Transcribe every entry exactly, leaving out any pictures.

Saved data entries
◆ ◆ ◆

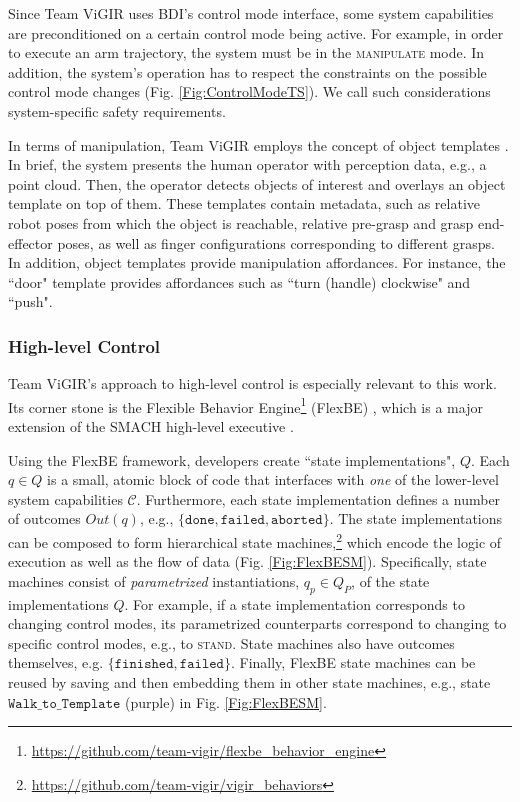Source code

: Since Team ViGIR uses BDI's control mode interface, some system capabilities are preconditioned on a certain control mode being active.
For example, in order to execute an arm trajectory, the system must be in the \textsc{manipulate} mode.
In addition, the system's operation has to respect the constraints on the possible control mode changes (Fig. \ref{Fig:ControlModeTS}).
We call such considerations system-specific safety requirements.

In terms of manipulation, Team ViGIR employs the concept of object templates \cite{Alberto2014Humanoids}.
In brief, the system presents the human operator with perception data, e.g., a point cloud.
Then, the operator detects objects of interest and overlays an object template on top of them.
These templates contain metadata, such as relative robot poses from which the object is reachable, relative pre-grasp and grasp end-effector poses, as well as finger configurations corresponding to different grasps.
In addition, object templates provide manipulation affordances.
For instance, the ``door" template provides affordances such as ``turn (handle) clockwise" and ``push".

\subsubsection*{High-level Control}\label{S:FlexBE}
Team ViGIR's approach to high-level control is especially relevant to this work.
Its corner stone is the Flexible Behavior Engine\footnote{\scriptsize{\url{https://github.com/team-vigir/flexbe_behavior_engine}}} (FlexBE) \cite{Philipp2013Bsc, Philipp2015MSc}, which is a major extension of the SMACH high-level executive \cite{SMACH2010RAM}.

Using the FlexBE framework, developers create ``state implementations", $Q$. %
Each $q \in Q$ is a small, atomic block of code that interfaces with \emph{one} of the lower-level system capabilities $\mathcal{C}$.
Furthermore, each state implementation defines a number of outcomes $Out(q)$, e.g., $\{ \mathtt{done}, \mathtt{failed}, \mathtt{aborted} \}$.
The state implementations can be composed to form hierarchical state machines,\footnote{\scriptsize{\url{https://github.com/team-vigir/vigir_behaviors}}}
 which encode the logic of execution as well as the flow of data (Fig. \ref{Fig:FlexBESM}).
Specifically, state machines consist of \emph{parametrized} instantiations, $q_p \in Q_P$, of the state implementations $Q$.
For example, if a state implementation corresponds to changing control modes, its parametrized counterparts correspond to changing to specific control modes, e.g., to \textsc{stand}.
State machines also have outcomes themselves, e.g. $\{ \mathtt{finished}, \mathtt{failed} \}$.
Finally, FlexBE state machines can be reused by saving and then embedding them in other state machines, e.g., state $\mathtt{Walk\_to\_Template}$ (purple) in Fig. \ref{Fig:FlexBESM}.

◆ ◆ ◆

OUTPUT FOR THIS EXERCISE:
Source code

: Since Team ViGIR uses BDI's control mode interface, some system capabilities are preconditioned on a certain control mode being active.
For example, in order to execute an arm trajectory, the system must be in the \textsc{manipulate} mode.
In addition, the system's operation has to respect the constraints on the possible control mode changes (Fig. \ref{Fig:ControlModeTS}).
We call such considerations system-specific safety requirements.

In terms of manipulation, Team ViGIR employs the concept of object templates \cite{Alberto2014Humanoids}.
In brief, the system presents the human operator with perception data, e.g., a point cloud.
Then, the operator detects objects of interest and overlays an object template on top of them.
These templates contain metadata, such as relative robot poses from which the object is reachable, relative pre-grasp and grasp end-effector poses, as well as finger configurations corresponding to different grasps.
In addition, object templates provide manipulation affordances.
For instance, the ``door" template provides affordances such as ``turn (handle) clockwise" and ``push".

\subsubsection*{High-level Control}\label{S:FlexBE}
Team ViGIR's approach to high-level control is especially relevant to this work.
Its corner stone is the Flexible Behavior Engine\footnote{\scriptsize{\url{https://github.com/team-vigir/flexbe_behavior_engine}}} (FlexBE) \cite{Philipp2013Bsc, Philipp2015MSc}, which is a major extension of the SMACH high-level executive \cite{SMACH2010RAM}.

Using the FlexBE framework, developers create ``state implementations", $Q$. %
Each $q \in Q$ is a small, atomic block of code that interfaces with \emph{one} of the lower-level system capabilities $\mathcal{C}$.
Furthermore, each state implementation defines a number of outcomes $Out(q)$, e.g., $\{ \mathtt{done}, \mathtt{failed}, \mathtt{aborted} \}$.
The state implementations can be composed to form hierarchical state machines,\footnote{\scriptsize{\url{https://github.com/team-vigir/vigir_behaviors}}}
 which encode the logic of execution as well as the flow of data (Fig. \ref{Fig:FlexBESM}).
Specifically, state machines consist of \emph{parametrized} instantiations, $q_p \in Q_P$, of the state implementations $Q$.
For example, if a state implementation corresponds to changing control modes, its parametrized counterparts correspond to changing to specific control modes, e.g., to \textsc{stand}.
State machines also have outcomes themselves, e.g. $\{ \mathtt{finished}, \mathtt{failed} \}$.
Finally, FlexBE state machines can be reused by saving and then embedding them in other state machines, e.g., state $\mathtt{Walk\_to\_Template}$ (purple) in Fig. \ref{Fig:FlexBESM}.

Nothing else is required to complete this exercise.